GRANDVIEW, Texas — Jon Taggart squinted toward a dozen or so steers, all uniformly black-hided and docile, as they moseyed through a gate to an adjoining pasture of foot-high grass, unlike neighboring fields that almost looked as if the land had been scraped bare.
Forage is key to producing grass-fed beef, and it became an extremely limiting factor in drought-stricken Texas just as demand for the niche cuts may never have been higher. But Taggart has been at it since 1999, back when few consumers realized non-grain-finished steaks were available, and he knows how to maintain his ranch land in dry weather.
Whole Foods became an early purveyor of grass-fed beef starting eight years ago, followed by Central Market four years later. Kroger convinced College Station, Texas-based Nolan Ryan All-Natural Beef to join the pricey specialty market, while trying to further stoke demand by sourcing its own Simple Truth organic line with grass-fed beef from Uruguay. Nolan Ryan’s namesake operation, by necessity, has had to source its meat from Iowa and Nebraska.
Consumer demand is strong but neither the American Grassfed Association nor Texas cattle experts can quantify sales since they are so fragmented, with many small and medium-sized producers selling directly to the public at farmers markets.
“It’s growing but it’s still very small,” said Kevin Good, an analyst with Cattlefax, which monitors the industry. “Is it going from 1/2 percent to 1 percent? We don’t know.”
Ron Gill, a livestock specialist with the Texas A&M AgriLife Extension Service, sees expansion but like others can’t quantify it. “The size of its production puts it in a niche category, but there should be increasing demand as long as they can maintain quality,” Gill predicted.
Grass-fed beef is marketed as healthier and leaner than grain-fed, and fanciers say it has a stronger, more intense flavor, which they find highly palatable. It can be tougher if not cooked right, however, and the association suggests cooking at a low temperature in a sauce, or coated with extra virgin olive oil before browning, if you like it well-done.
Right now the market is excellent for producers, reflecting extremely high prices for beef overall, thanks to the smallest national herd in half a century driven by heavy culling due to drought. And Taggart has used careful land management to avoid overgrazing and keep his pastures productive.
“This drought is separating the men from the boys, and the women from the girls,” Taggart said.
Betsy Ross, whose Ross Farm of Granger, Texas, has been in the niche market since 1992, was forced by drought to drop out of a production alliance last year that supplies Whole Foods stores in Texas and several neighboring states.

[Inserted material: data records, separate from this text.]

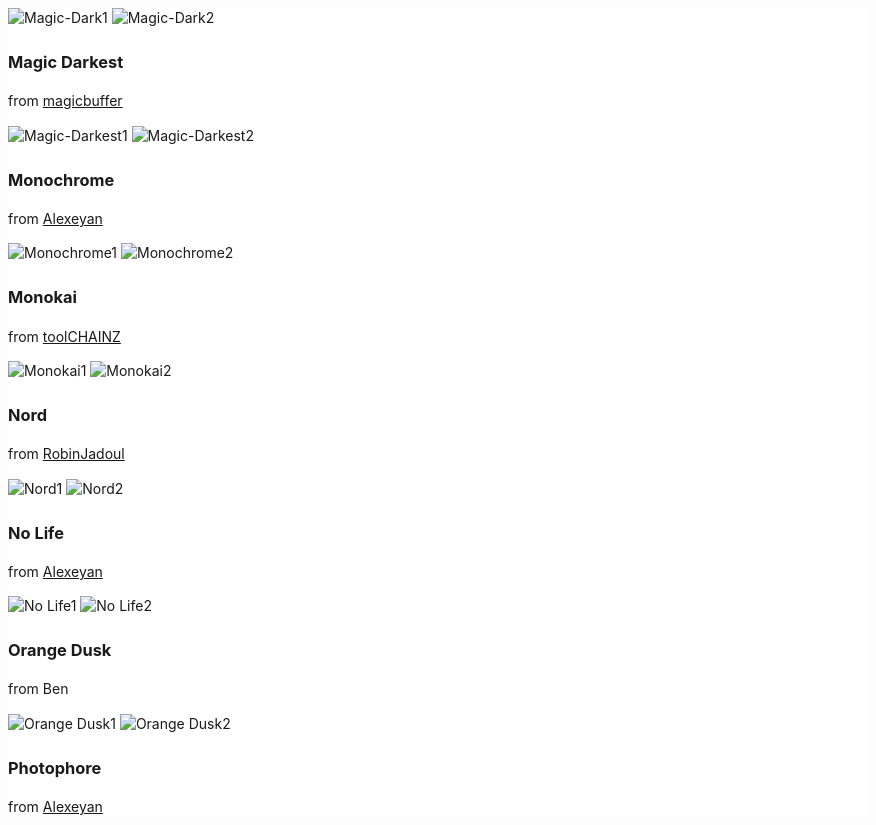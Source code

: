 ![Magic-Dark1](previews/magicdark1.png)
![Magic-Dark2](previews/magicdark2.png)


### Magic Darkest
from [magicbuffer](https://github.com/magicbuffer)

![Magic-Darkest1](previews/magicdarkest1.png)
![Magic-Darkest2](previews/magicdarkest2.png)


### Monochrome
from [Alexeyan](https://github.com/Alexeyan)

![Monochrome1](previews/monochrome1.png)
![Monochrome2](previews/monochrome2.png)


### Monokai
from [toolCHAINZ](https://github.com/toolCHAINZ)

![Monokai1](previews/monokai1.png)
![Monokai2](previews/monokai2.png)


### Nord
from [RobinJadoul](https://github.com/RobinJadoul)

![Nord1](previews/nord1.png)
![Nord2](previews/nord2.png)


### No Life
from [Alexeyan](https://github.com/Alexeyan)

![No Life1](previews/nolife1.png)
![No Life2](previews/nolife2.png)


### Orange Dusk
from Ben

![Orange Dusk1](previews/orangedusk1.png)
![Orange Dusk2](previews/orangedusk2.png)


### Photophore
from [Alexeyan](https://github.com/Alexeyan)
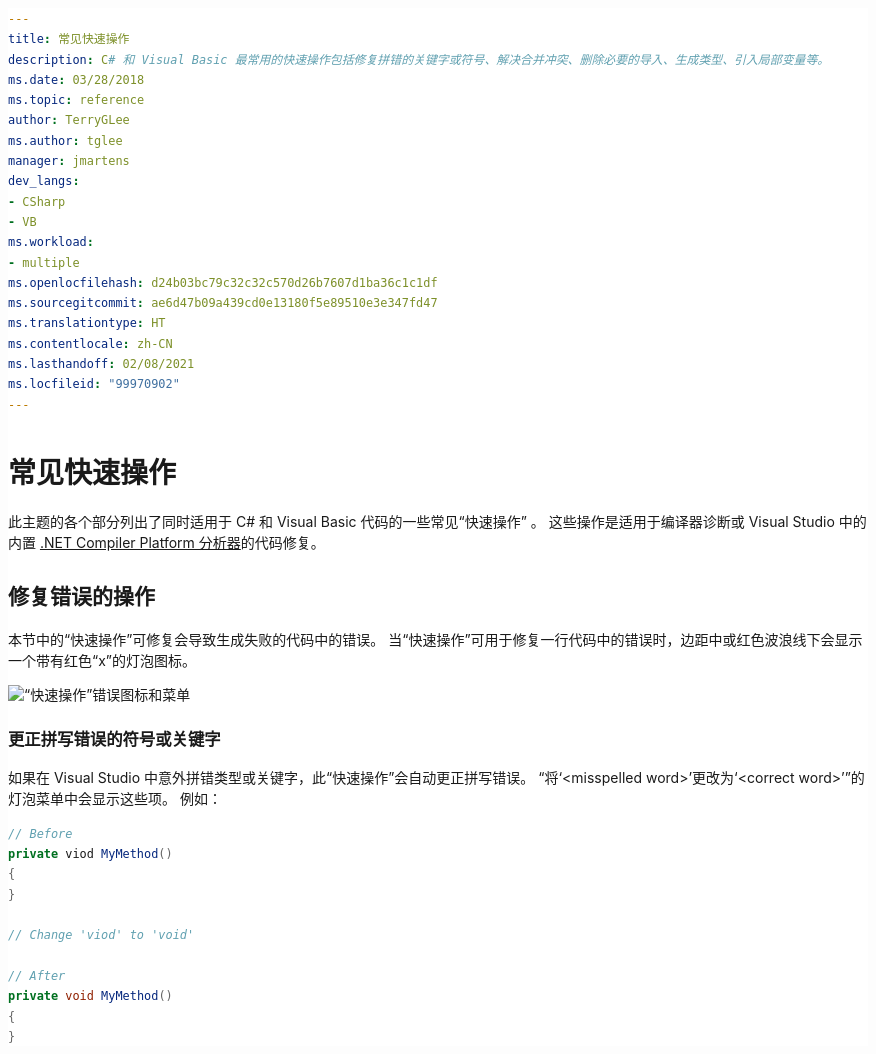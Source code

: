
 ```yaml
---
title: 常见快速操作
description: C# 和 Visual Basic 最常用的快速操作包括修复拼错的关键字或符号、解决合并冲突、删除必要的导入、生成类型、引入局部变量等。
ms.date: 03/28/2018
ms.topic: reference
author: TerryGLee
ms.author: tglee
manager: jmartens
dev_langs:
- CSharp
- VB
ms.workload:
- multiple
ms.openlocfilehash: d24b03bc79c32c32c570d26b7607d1ba36c1c1df
ms.sourcegitcommit: ae6d47b09a439cd0e13180f5e89510e3e347fd47
ms.translationtype: HT
ms.contentlocale: zh-CN
ms.lasthandoff: 02/08/2021
ms.locfileid: "99970902"
---
```

# <a name="common-quick-actions"></a>常见快速操作

此主题的各个部分列出了同时适用于 C# 和 Visual Basic 代码的一些常见“快速操作”  。 这些操作是适用于编译器诊断或 Visual Studio 中的内置 [.NET Compiler Platform 分析器](../code-quality/roslyn-analyzers-overview.md)的代码修复。

## <a name="actions-that-fix-errors"></a>修复错误的操作

本节中的“快速操作”可修复会导致生成失败的代码中的错误。 当“快速操作”可用于修复一行代码中的错误时，边距中或红色波浪线下会显示一个带有红色“x”的灯泡图标。

![“快速操作”错误图标和菜单](media/error-light-bulb-with-code.png)

### <a name="correct-misspelled-symbol-or-keyword"></a>更正拼写错误的符号或关键字

如果在 Visual Studio 中意外拼错类型或关键字，此“快速操作”会自动更正拼写错误。 “将‘\<misspelled word>’更改为‘\<correct word>’”的灯泡菜单中会显示这些项。 例如：

```csharp
// Before
private viod MyMethod()
{
}

// Change 'viod' to 'void'

// After
private void MyMethod()
{
}
```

“The drought was brutal,” she said. Her brother’s cow-calf operation in West Texas supplies her steers (South Devon crossed with red angus), but the lack of forage dropped his usual herd numbers from 400 to 120. In 2013, she processed just 50 head, down from 150 to 250 a year. Eighty percent of her beef is sold to retailers in the Austin, Texas, area, including four compounding pharmacies that have a natural food deli, she said.
Because of the high price per pound (a Nolan Ryan Grass-Fed strip steak costs $19.99 at Kroger vs. $11.49 for Ryan’s all-natural choice) and lack of industrywide standards, there’s plenty of economic incentives to pass things off as grass fed.
When trying to identify grass-fed cattle sources for over a year, Nolan Ryan Beef CEO Charlie Bradbury came across a prospective supplier trying to pass off old dairy cows as antibiotic-free, grass-fed cattle, which he considered highly dubious.
“The definition of ‘grass-fed’ is a lot less clear than other definitions in our industry,” Bradbury said. “One company was purchasing 8-year-old culled dairy cows and the seller signed an affidavit that they never were given antibiotics. Knowing what I know about the beef industry, that’s very difficult to do. I also know people can get affidavits signed.”
Central Market said it only buys beef that is raised according to USDA guidelines, relying on the department’s inspectors to enforce them, said David Lusk, chief merchant of the HEB-owned division. To be deemed grass-fed under USDA marketing standards, the animals cannot be given grain — although plants in a pre-grain state are OK — and they must have year-round access to pasture. But USDA rules say nothing about prohibiting the use of antibiotics or growth hormones.